- Abbreviation: PNAB
- Founder: Joaquim Bias dos Santos
- Founded: July 14, 1988
- Dissolved: September 11, 1990
- Split from: Retirees' National Party (PNA)
- TSE electoral number: 47

= Retirees' National Party of Brazil =

The Retirees' National Party of Brazil (Portuguese: Partido Nacional dos Aposentados do Brasil, PNAB) was a Brazilian political party founded in 1988.

== History ==
The party was founded on July 14, 1988, when it received a provisional registration by the Superior Electoral Court (TSE).

In the 1988 municipal elections of São Paulo, it launched the candidacy of José Galico, who received 3,723 votes, coming 12th of 14 mayoral candidates. In Rio de Janeiro, it joined the Progressive Unity coalition (PCN, PNAB, PS, PTN), which supported Marcello Alencar's victorious campaign.

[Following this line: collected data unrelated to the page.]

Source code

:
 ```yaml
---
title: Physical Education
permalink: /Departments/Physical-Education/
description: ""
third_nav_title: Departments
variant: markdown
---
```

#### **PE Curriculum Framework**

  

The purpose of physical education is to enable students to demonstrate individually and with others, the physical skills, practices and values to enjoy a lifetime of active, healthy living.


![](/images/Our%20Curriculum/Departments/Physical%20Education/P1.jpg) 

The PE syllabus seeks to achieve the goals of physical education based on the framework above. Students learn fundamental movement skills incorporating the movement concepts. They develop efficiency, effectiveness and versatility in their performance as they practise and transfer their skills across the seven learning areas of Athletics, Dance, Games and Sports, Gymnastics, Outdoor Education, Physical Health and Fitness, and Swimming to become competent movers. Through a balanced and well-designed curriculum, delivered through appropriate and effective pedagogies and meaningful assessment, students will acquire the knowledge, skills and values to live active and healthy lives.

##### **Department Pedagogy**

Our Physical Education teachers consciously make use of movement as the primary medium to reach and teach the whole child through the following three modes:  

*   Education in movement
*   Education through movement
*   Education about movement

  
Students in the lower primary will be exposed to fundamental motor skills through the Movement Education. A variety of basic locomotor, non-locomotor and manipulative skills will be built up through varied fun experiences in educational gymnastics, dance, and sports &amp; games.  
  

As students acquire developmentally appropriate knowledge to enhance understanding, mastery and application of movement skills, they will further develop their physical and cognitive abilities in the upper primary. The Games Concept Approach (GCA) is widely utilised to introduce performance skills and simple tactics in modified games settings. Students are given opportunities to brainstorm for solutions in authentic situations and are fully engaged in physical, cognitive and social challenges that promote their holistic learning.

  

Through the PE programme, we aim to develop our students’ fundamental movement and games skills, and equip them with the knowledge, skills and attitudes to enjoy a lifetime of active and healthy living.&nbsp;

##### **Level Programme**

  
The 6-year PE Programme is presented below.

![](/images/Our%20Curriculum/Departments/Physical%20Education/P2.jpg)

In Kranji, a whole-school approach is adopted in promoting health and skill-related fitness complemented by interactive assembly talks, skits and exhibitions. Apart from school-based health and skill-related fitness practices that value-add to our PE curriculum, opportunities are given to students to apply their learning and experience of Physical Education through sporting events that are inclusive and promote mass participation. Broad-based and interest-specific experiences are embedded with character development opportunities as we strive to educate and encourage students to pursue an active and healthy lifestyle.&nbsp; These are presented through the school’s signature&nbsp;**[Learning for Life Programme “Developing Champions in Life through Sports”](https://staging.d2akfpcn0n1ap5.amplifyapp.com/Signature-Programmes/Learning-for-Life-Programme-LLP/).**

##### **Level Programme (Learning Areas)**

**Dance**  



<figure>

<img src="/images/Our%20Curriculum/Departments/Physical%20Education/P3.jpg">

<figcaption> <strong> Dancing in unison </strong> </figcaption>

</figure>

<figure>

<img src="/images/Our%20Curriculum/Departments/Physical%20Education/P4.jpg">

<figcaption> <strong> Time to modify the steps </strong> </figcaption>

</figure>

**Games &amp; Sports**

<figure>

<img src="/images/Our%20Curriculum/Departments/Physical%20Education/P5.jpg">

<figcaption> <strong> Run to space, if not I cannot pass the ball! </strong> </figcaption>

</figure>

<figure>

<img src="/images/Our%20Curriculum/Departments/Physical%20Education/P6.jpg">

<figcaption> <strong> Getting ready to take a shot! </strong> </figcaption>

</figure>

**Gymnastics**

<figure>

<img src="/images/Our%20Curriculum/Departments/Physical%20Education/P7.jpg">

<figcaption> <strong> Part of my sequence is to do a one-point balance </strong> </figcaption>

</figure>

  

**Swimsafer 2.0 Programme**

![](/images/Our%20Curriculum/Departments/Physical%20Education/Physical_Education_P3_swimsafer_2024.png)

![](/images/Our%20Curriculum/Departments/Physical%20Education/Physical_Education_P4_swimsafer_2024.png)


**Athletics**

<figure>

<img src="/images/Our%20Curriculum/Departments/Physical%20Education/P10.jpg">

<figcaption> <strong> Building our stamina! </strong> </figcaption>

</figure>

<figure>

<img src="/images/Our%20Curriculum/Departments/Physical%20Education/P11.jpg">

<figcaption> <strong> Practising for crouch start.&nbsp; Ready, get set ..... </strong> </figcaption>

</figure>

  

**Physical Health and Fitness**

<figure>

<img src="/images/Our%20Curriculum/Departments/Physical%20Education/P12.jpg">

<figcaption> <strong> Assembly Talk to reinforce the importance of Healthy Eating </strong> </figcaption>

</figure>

On September 11, 1990, the party was legally disbanded, having lost its provisional registration while contesting the elections. It continued to participate unregistered, however, and elected Ivan Albuquerque state deputy for Rio de Janeiro. At Artur Guedes' (PDS) request, the TSE annulled all votes to PNAB and removed Ivan from office.